Exercise objective >> With pictures removed, the data below should be returned exactly.

Excerpts from a dataset
Segment Open

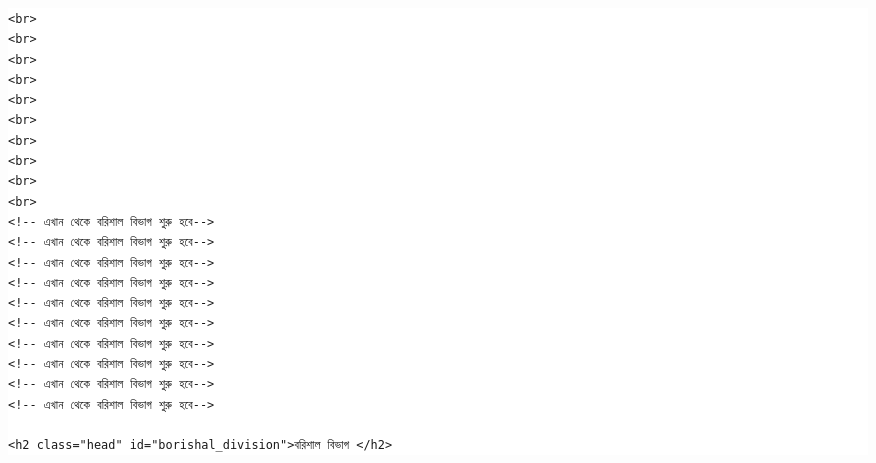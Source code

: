     <br>
    <br>
    <br>
    <br>
    <br>
    <br>
    <br>
    <br>
    <br>
    <br>
    <!-- এখান থেকে বরিশাল বিভাগ শুরু হবে-->
    <!-- এখান থেকে বরিশাল বিভাগ শুরু হবে-->
    <!-- এখান থেকে বরিশাল বিভাগ শুরু হবে-->
    <!-- এখান থেকে বরিশাল বিভাগ শুরু হবে-->
    <!-- এখান থেকে বরিশাল বিভাগ শুরু হবে-->
    <!-- এখান থেকে বরিশাল বিভাগ শুরু হবে-->
    <!-- এখান থেকে বরিশাল বিভাগ শুরু হবে-->
    <!-- এখান থেকে বরিশাল বিভাগ শুরু হবে-->
    <!-- এখান থেকে বরিশাল বিভাগ শুরু হবে-->
    <!-- এখান থেকে বরিশাল বিভাগ শুরু হবে-->
    
    <h2 class="head" id="borishal_division">বরিশাল বিভাগ </h2>

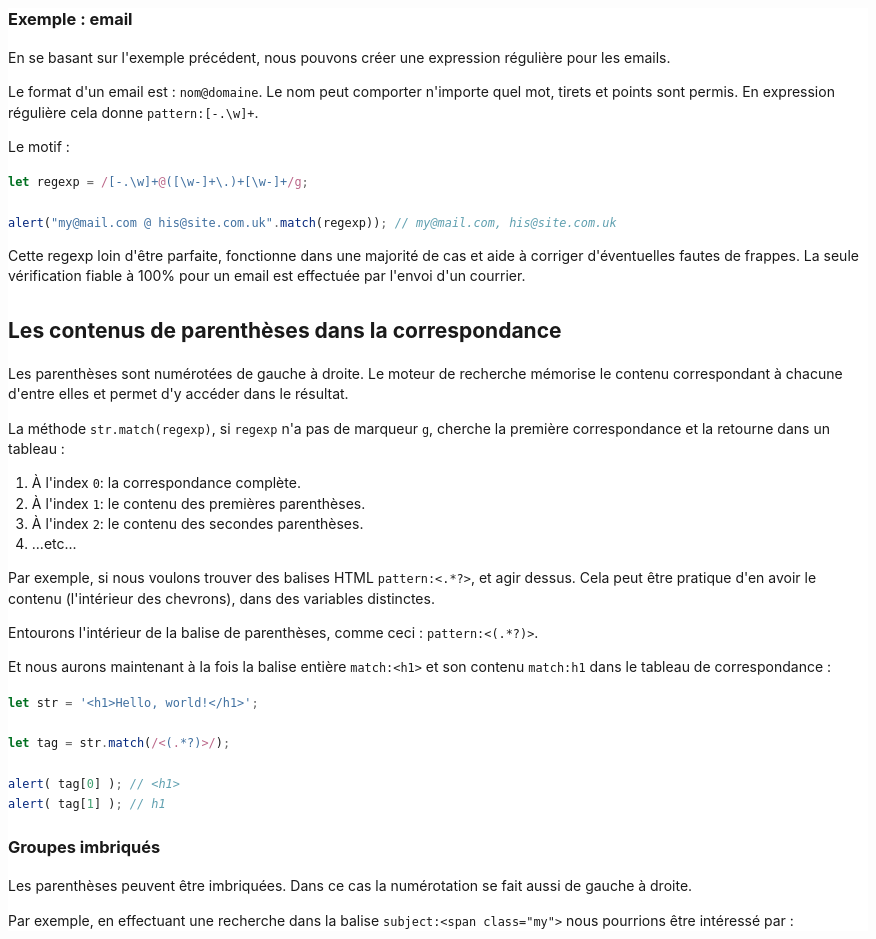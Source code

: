 ### Exemple : email

En se basant sur l'exemple précédent, nous pouvons créer une expression régulière pour les emails.

Le format d'un email est : `nom@domaine`. Le nom peut comporter n'importe quel mot, tirets et points sont permis. En expression régulière cela donne `pattern:[-.\w]+`.

Le motif :

```js run
let regexp = /[-.\w]+@([\w-]+\.)+[\w-]+/g;

alert("my@mail.com @ his@site.com.uk".match(regexp)); // my@mail.com, his@site.com.uk
```

Cette regexp loin d'être parfaite, fonctionne dans une majorité de cas et aide à corriger d'éventuelles fautes de frappes. La seule vérification fiable à 100% pour un email est effectuée par l'envoi d'un courrier.

## Les contenus de parenthèses dans la correspondance

Les parenthèses sont numérotées de gauche à droite. Le moteur de recherche mémorise le contenu correspondant à chacune d'entre elles et permet d'y accéder dans le résultat.

La méthode `str.match(regexp)`, si `regexp` n'a pas de marqueur `g`, cherche la première correspondance et la retourne dans un tableau :

1. À l'index `0`: la correspondance complète.
2. À l'index `1`: le contenu des premières parenthèses.
3. À l'index `2`: le contenu des secondes parenthèses.
4. ...etc...

Par exemple, si nous voulons trouver des balises HTML `pattern:<.*?>`, et agir dessus. Cela peut être pratique d'en avoir le contenu (l'intérieur des chevrons), dans des variables distinctes.

Entourons l'intérieur de la balise de parenthèses, comme ceci : `pattern:<(.*?)>`.

Et nous aurons maintenant à la fois la balise entière `match:<h1>` et son contenu `match:h1` dans le tableau de correspondance :

```js run
let str = '<h1>Hello, world!</h1>';

let tag = str.match(/<(.*?)>/);

alert( tag[0] ); // <h1>
alert( tag[1] ); // h1
```

### Groupes imbriqués

Les parenthèses peuvent être imbriquées. Dans ce cas la numérotation se fait aussi de gauche à droite.

Par exemple, en effectuant une recherche dans la balise `subject:<span class="my">` nous pourrions être intéressé par :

Segment Closed

Solved exercise >>
Source code

:     <br>
    <br>
    <br>
    <br>
    <br>
    <br>
    <br>
    <br>
    <br>
    <br>
    <!-- এখান থেকে বরিশাল বিভাগ শুরু হবে-->
    <!-- এখান থেকে বরিশাল বিভাগ শুরু হবে-->
    <!-- এখান থেকে বরিশাল বিভাগ শুরু হবে-->
    <!-- এখান থেকে বরিশাল বিভাগ শুরু হবে-->
    <!-- এখান থেকে বরিশাল বিভাগ শুরু হবে-->
    <!-- এখান থেকে বরিশাল বিভাগ শুরু হবে-->
    <!-- এখান থেকে বরিশাল বিভাগ শুরু হবে-->
    <!-- এখান থেকে বরিশাল বিভাগ শুরু হবে-->
    <!-- এখান থেকে বরিশাল বিভাগ শুরু হবে-->
    <!-- এখান থেকে বরিশাল বিভাগ শুরু হবে-->
    
    <h2 class="head" id="borishal_division">বরিশাল বিভাগ </h2>

Source code

: ### Exemple : email

En se basant sur l'exemple précédent, nous pouvons créer une expression régulière pour les emails.

Le format d'un email est : `nom@domaine`. Le nom peut comporter n'importe quel mot, tirets et points sont permis. En expression régulière cela donne `pattern:[-.\w]+`.

Le motif :

```js run
let regexp = /[-.\w]+@([\w-]+\.)+[\w-]+/g;

alert("my@mail.com @ his@site.com.uk".match(regexp)); // my@mail.com, his@site.com.uk
```

Cette regexp loin d'être parfaite, fonctionne dans une majorité de cas et aide à corriger d'éventuelles fautes de frappes. La seule vérification fiable à 100% pour un email est effectuée par l'envoi d'un courrier.

## Les contenus de parenthèses dans la correspondance

Les parenthèses sont numérotées de gauche à droite. Le moteur de recherche mémorise le contenu correspondant à chacune d'entre elles et permet d'y accéder dans le résultat.

La méthode `str.match(regexp)`, si `regexp` n'a pas de marqueur `g`, cherche la première correspondance et la retourne dans un tableau :

1. À l'index `0`: la correspondance complète.
2. À l'index `1`: le contenu des premières parenthèses.
3. À l'index `2`: le contenu des secondes parenthèses.
4. ...etc...

Par exemple, si nous voulons trouver des balises HTML `pattern:<.*?>`, et agir dessus. Cela peut être pratique d'en avoir le contenu (l'intérieur des chevrons), dans des variables distinctes.

Entourons l'intérieur de la balise de parenthèses, comme ceci : `pattern:<(.*?)>`.

Et nous aurons maintenant à la fois la balise entière `match:<h1>` et son contenu `match:h1` dans le tableau de correspondance :

```js run
let str = '<h1>Hello, world!</h1>';

let tag = str.match(/<(.*?)>/);

alert( tag[0] ); // <h1>
alert( tag[1] ); // h1
```

### Groupes imbriqués

Les parenthèses peuvent être imbriquées. Dans ce cas la numérotation se fait aussi de gauche à droite.

Par exemple, en effectuant une recherche dans la balise `subject:<span class="my">` nous pourrions être intéressé par :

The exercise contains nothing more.